* _What needs to be done_
Can you find the lines of the listing that include "UserManagementService" and copy every one?

* _Provided material_
..............................

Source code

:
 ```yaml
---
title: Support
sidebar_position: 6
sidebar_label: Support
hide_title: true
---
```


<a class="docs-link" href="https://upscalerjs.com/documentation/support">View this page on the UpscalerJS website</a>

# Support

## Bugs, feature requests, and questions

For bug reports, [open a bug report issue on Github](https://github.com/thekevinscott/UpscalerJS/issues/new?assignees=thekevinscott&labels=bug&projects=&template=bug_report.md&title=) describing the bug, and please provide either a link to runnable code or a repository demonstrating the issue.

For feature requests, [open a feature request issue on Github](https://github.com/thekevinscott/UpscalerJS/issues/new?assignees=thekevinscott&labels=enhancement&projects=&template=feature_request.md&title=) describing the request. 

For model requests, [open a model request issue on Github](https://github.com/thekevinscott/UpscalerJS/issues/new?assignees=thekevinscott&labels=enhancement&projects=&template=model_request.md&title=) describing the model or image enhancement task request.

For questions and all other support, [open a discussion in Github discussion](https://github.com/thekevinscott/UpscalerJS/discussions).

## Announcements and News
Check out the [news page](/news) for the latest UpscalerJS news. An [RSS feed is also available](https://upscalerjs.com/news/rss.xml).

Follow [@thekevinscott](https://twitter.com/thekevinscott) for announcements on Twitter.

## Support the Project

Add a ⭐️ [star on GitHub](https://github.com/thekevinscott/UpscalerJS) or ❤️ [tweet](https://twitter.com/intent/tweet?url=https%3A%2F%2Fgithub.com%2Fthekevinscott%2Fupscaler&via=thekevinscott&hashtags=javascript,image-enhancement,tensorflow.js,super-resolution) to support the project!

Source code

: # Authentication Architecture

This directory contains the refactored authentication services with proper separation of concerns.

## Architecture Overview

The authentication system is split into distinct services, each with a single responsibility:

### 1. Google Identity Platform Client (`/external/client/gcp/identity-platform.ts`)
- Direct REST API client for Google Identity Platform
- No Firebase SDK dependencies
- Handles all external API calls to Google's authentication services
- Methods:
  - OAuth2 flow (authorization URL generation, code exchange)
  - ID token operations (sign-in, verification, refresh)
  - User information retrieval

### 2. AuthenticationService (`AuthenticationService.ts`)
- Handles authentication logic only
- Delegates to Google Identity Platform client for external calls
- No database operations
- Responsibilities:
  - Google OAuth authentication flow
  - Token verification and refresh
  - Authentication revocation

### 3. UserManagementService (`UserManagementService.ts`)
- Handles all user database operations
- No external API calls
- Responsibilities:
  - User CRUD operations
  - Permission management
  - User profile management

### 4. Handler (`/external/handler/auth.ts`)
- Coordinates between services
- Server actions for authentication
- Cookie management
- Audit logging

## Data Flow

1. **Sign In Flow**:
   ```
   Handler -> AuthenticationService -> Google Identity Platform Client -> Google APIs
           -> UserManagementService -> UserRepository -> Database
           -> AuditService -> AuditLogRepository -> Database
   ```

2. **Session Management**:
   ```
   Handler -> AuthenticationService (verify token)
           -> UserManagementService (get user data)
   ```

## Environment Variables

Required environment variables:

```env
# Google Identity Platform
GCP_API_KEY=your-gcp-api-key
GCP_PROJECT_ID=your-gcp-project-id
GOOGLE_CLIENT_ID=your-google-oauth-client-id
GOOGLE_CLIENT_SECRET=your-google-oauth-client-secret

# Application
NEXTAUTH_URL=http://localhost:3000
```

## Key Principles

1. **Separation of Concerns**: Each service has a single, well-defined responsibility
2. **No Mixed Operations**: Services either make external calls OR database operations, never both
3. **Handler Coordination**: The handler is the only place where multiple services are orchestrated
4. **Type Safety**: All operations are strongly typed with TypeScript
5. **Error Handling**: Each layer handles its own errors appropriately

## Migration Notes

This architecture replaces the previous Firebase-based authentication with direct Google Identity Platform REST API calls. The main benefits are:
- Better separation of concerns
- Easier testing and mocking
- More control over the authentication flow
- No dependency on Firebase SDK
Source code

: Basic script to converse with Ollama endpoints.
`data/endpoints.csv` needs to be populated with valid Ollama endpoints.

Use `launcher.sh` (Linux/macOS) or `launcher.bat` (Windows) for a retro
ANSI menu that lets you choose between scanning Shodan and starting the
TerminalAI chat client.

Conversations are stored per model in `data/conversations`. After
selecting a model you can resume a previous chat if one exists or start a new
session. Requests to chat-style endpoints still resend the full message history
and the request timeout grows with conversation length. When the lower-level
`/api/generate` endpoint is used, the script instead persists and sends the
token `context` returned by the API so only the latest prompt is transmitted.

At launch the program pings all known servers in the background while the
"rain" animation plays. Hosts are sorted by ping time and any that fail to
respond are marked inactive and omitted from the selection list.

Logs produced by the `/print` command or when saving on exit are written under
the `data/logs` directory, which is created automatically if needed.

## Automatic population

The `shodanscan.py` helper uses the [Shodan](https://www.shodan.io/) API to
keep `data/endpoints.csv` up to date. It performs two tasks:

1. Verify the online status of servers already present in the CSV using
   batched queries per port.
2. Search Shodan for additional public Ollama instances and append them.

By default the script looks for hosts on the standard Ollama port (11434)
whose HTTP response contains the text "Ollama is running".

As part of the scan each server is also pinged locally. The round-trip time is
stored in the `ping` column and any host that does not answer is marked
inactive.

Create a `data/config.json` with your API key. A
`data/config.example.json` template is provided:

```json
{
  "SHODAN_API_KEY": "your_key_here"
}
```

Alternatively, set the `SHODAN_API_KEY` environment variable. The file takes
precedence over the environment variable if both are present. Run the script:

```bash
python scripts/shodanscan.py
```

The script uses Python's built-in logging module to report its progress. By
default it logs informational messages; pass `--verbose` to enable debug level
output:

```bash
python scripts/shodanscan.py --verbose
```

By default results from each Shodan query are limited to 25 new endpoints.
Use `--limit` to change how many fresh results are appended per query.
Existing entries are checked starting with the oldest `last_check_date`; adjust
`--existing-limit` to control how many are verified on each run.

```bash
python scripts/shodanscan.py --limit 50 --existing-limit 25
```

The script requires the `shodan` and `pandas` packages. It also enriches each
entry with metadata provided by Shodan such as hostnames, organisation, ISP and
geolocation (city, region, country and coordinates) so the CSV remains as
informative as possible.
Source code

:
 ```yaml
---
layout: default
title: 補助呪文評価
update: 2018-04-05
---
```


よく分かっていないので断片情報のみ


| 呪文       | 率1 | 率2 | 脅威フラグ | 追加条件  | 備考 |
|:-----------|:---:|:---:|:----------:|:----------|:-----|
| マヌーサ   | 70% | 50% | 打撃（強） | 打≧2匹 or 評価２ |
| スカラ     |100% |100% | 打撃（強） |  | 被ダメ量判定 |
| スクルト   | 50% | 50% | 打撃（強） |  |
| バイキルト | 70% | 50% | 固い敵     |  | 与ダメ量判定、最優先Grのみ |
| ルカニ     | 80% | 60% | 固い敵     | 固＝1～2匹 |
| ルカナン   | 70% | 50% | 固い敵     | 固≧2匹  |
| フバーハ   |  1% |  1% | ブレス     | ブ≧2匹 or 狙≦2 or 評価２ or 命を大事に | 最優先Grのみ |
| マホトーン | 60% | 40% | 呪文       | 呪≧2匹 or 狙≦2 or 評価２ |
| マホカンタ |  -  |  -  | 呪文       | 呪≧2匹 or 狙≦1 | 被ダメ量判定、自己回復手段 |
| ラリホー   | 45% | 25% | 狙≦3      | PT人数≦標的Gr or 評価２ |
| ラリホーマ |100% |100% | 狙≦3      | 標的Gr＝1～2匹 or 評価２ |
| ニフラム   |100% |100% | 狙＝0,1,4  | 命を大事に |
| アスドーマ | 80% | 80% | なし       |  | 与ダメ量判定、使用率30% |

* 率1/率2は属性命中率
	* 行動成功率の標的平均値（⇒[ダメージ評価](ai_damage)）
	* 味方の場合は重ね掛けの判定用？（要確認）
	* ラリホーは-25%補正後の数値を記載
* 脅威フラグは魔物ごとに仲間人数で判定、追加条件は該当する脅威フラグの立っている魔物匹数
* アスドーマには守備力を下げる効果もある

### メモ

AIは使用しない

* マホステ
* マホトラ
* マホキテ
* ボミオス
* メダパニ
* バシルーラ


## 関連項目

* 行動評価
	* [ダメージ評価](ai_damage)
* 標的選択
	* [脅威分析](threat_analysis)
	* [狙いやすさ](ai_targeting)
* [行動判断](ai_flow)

..............................

* _Response for this exercise_
### 3. UserManagementService (`UserManagementService.ts`)
           -> UserManagementService -> UserRepository -> Database
           -> UserManagementService (get user data)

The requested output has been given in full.